→ Dataset entries:
^^^^^^^^
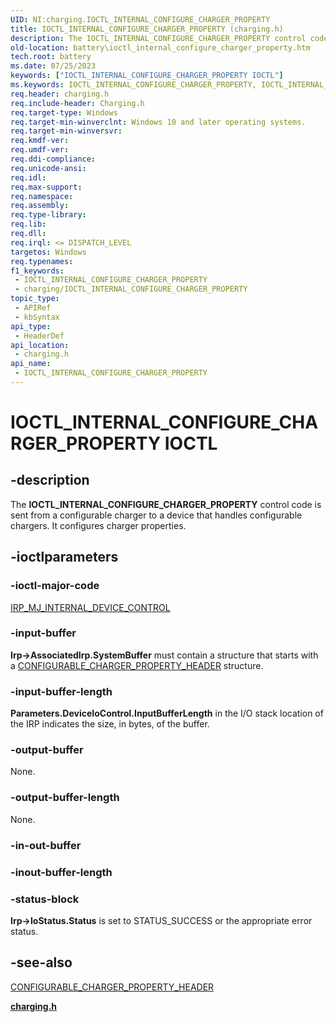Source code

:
 ```yaml
---
UID: NI:charging.IOCTL_INTERNAL_CONFIGURE_CHARGER_PROPERTY
title: IOCTL_INTERNAL_CONFIGURE_CHARGER_PROPERTY (charging.h)
description: The IOCTL_INTERNAL_CONFIGURE_CHARGER_PROPERTY control code is sent from a configurable charger to a device that handles configurable chargers. It configures charger properties.
old-location: battery\ioctl_internal_configure_charger_property.htm
tech.root: battery
ms.date: 07/25/2023
keywords: ["IOCTL_INTERNAL_CONFIGURE_CHARGER_PROPERTY IOCTL"]
ms.keywords: IOCTL_INTERNAL_CONFIGURE_CHARGER_PROPERTY, IOCTL_INTERNAL_CONFIGURE_CHARGER_PROPERTY control, IOCTL_INTERNAL_CONFIGURE_CHARGER_PROPERTY control code [Battery Devices], battery.ioctl_internal_configure_charger_property, charging/IOCTL_INTERNAL_CONFIGURE_CHARGER_PROPERTY
req.header: charging.h
req.include-header: Charging.h
req.target-type: Windows
req.target-min-winverclnt: Windows 10 and later operating systems.
req.target-min-winversvr: 
req.kmdf-ver: 
req.umdf-ver: 
req.ddi-compliance: 
req.unicode-ansi: 
req.idl: 
req.max-support: 
req.namespace: 
req.assembly: 
req.type-library: 
req.lib: 
req.dll: 
req.irql: <= DISPATCH_LEVEL
targetos: Windows
req.typenames: 
f1_keywords:
 - IOCTL_INTERNAL_CONFIGURE_CHARGER_PROPERTY
 - charging/IOCTL_INTERNAL_CONFIGURE_CHARGER_PROPERTY
topic_type:
 - APIRef
 - kbSyntax
api_type:
 - HeaderDef
api_location:
 - charging.h
api_name:
 - IOCTL_INTERNAL_CONFIGURE_CHARGER_PROPERTY
---
```


# IOCTL_INTERNAL_CONFIGURE_CHARGER_PROPERTY IOCTL

## -description

The <b>IOCTL_INTERNAL_CONFIGURE_CHARGER_PROPERTY</b> control code is sent from a configurable charger to a device that handles configurable chargers. It configures charger properties.

## -ioctlparameters

### -ioctl-major-code

[IRP_MJ_INTERNAL_DEVICE_CONTROL](/windows-hardware/drivers/kernel/irp-mj-internal-device-control)

### -input-buffer

<b>Irp->AssociatedIrp.SystemBuffer</b> must contain a structure that starts with a <a href="/windows-hardware/drivers/ddi/charging/ns-charging-_configurable_charger_property_header">CONFIGURABLE_CHARGER_PROPERTY_HEADER</a> structure.

### -input-buffer-length

<b>Parameters.DeviceIoControl.InputBufferLength</b> in the I/O stack location of the IRP indicates the size, in bytes, of the buffer.

### -output-buffer

None.

### -output-buffer-length

None.

### -in-out-buffer

### -inout-buffer-length

### -status-block

<b>Irp->IoStatus.Status</b> is set to STATUS_SUCCESS or the appropriate error status.

## -see-also

<a href="/windows-hardware/drivers/ddi/charging/ns-charging-_configurable_charger_property_header">CONFIGURABLE_CHARGER_PROPERTY_HEADER</a>

[**charging.h**](index.md)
^^^^^^^^
→ What needs to be done:
Take the listing above and retype it exactly. Its pictures are to be omitted.

→ Response to the task:
Source code

:
 ```yaml
---
UID: NI:charging.IOCTL_INTERNAL_CONFIGURE_CHARGER_PROPERTY
title: IOCTL_INTERNAL_CONFIGURE_CHARGER_PROPERTY (charging.h)
description: The IOCTL_INTERNAL_CONFIGURE_CHARGER_PROPERTY control code is sent from a configurable charger to a device that handles configurable chargers. It configures charger properties.
old-location: battery\ioctl_internal_configure_charger_property.htm
tech.root: battery
ms.date: 07/25/2023
keywords: ["IOCTL_INTERNAL_CONFIGURE_CHARGER_PROPERTY IOCTL"]
ms.keywords: IOCTL_INTERNAL_CONFIGURE_CHARGER_PROPERTY, IOCTL_INTERNAL_CONFIGURE_CHARGER_PROPERTY control, IOCTL_INTERNAL_CONFIGURE_CHARGER_PROPERTY control code [Battery Devices], battery.ioctl_internal_configure_charger_property, charging/IOCTL_INTERNAL_CONFIGURE_CHARGER_PROPERTY
req.header: charging.h
req.include-header: Charging.h
req.target-type: Windows
req.target-min-winverclnt: Windows 10 and later operating systems.
req.target-min-winversvr: 
req.kmdf-ver: 
req.umdf-ver: 
req.ddi-compliance: 
req.unicode-ansi: 
req.idl: 
req.max-support: 
req.namespace: 
req.assembly: 
req.type-library: 
req.lib: 
req.dll: 
req.irql: <= DISPATCH_LEVEL
targetos: Windows
req.typenames: 
f1_keywords:
 - IOCTL_INTERNAL_CONFIGURE_CHARGER_PROPERTY
 - charging/IOCTL_INTERNAL_CONFIGURE_CHARGER_PROPERTY
topic_type:
 - APIRef
 - kbSyntax
api_type:
 - HeaderDef
api_location:
 - charging.h
api_name:
 - IOCTL_INTERNAL_CONFIGURE_CHARGER_PROPERTY
---
```


# IOCTL_INTERNAL_CONFIGURE_CHARGER_PROPERTY IOCTL

## -description

The <b>IOCTL_INTERNAL_CONFIGURE_CHARGER_PROPERTY</b> control code is sent from a configurable charger to a device that handles configurable chargers. It configures charger properties.

## -ioctlparameters

### -ioctl-major-code

[IRP_MJ_INTERNAL_DEVICE_CONTROL](/windows-hardware/drivers/kernel/irp-mj-internal-device-control)

### -input-buffer

<b>Irp->AssociatedIrp.SystemBuffer</b> must contain a structure that starts with a <a href="/windows-hardware/drivers/ddi/charging/ns-charging-_configurable_charger_property_header">CONFIGURABLE_CHARGER_PROPERTY_HEADER</a> structure.

### -input-buffer-length

<b>Parameters.DeviceIoControl.InputBufferLength</b> in the I/O stack location of the IRP indicates the size, in bytes, of the buffer.

### -output-buffer

None.

### -output-buffer-length

None.

### -in-out-buffer

### -inout-buffer-length

### -status-block

<b>Irp->IoStatus.Status</b> is set to STATUS_SUCCESS or the appropriate error status.

## -see-also

<a href="/windows-hardware/drivers/ddi/charging/ns-charging-_configurable_charger_property_header">CONFIGURABLE_CHARGER_PROPERTY_HEADER</a>

[**charging.h**](index.md)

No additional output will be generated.